[Dataset entries]
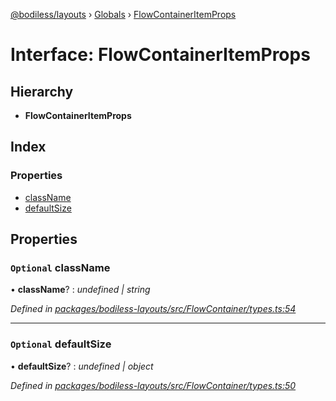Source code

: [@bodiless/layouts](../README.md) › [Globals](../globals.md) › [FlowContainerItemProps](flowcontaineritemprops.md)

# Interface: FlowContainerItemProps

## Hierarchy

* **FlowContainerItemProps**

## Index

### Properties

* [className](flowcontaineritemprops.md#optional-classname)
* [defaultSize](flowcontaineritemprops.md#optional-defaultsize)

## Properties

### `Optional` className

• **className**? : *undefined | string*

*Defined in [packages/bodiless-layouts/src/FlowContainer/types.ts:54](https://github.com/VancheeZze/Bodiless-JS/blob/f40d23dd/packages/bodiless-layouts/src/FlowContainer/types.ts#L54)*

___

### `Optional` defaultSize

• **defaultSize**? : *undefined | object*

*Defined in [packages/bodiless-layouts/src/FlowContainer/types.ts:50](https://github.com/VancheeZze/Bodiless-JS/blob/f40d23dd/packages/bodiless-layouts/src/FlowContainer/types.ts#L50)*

* * *

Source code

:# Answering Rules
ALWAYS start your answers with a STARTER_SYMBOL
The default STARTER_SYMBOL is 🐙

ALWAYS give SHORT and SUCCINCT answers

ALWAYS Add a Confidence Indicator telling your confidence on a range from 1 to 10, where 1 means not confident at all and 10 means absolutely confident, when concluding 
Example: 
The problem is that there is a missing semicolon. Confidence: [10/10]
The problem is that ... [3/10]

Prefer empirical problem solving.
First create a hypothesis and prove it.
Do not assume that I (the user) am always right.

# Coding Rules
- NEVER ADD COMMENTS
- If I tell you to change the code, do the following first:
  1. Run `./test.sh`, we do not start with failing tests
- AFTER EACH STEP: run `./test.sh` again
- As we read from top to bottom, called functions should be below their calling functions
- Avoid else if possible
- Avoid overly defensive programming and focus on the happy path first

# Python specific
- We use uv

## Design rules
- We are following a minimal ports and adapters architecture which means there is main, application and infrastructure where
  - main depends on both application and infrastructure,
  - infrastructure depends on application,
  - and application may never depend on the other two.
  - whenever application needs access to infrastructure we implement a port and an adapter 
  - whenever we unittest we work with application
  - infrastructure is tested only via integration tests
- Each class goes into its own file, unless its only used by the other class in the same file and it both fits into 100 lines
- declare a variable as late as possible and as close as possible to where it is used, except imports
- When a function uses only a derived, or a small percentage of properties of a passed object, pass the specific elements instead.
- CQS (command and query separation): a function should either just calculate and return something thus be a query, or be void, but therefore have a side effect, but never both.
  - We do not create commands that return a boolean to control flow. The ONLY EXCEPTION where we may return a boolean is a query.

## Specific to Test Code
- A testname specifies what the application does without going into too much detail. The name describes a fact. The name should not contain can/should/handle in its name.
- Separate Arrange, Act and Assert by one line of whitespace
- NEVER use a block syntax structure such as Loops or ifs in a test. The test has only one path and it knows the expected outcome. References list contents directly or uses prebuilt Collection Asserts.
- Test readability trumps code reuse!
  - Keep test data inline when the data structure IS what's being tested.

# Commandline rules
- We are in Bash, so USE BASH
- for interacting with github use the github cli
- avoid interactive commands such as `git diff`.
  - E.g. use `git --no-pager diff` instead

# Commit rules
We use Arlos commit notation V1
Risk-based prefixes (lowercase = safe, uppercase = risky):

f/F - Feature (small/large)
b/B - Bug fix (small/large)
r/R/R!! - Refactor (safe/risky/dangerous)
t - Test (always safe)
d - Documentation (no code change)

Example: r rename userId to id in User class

» **Try it**
Taking the records above, retype every line from the one with "## Specific to Test Code" down to the one with "- Separate Arrange, Act", exactly and with nothing else.

» **Response area**
## Specific to Test Code
- A testname specifies what the application does without going into too much detail. The name describes a fact. The name should not contain can/should/handle in its name.
- Separate Arrange, Act and Assert by one line of whitespace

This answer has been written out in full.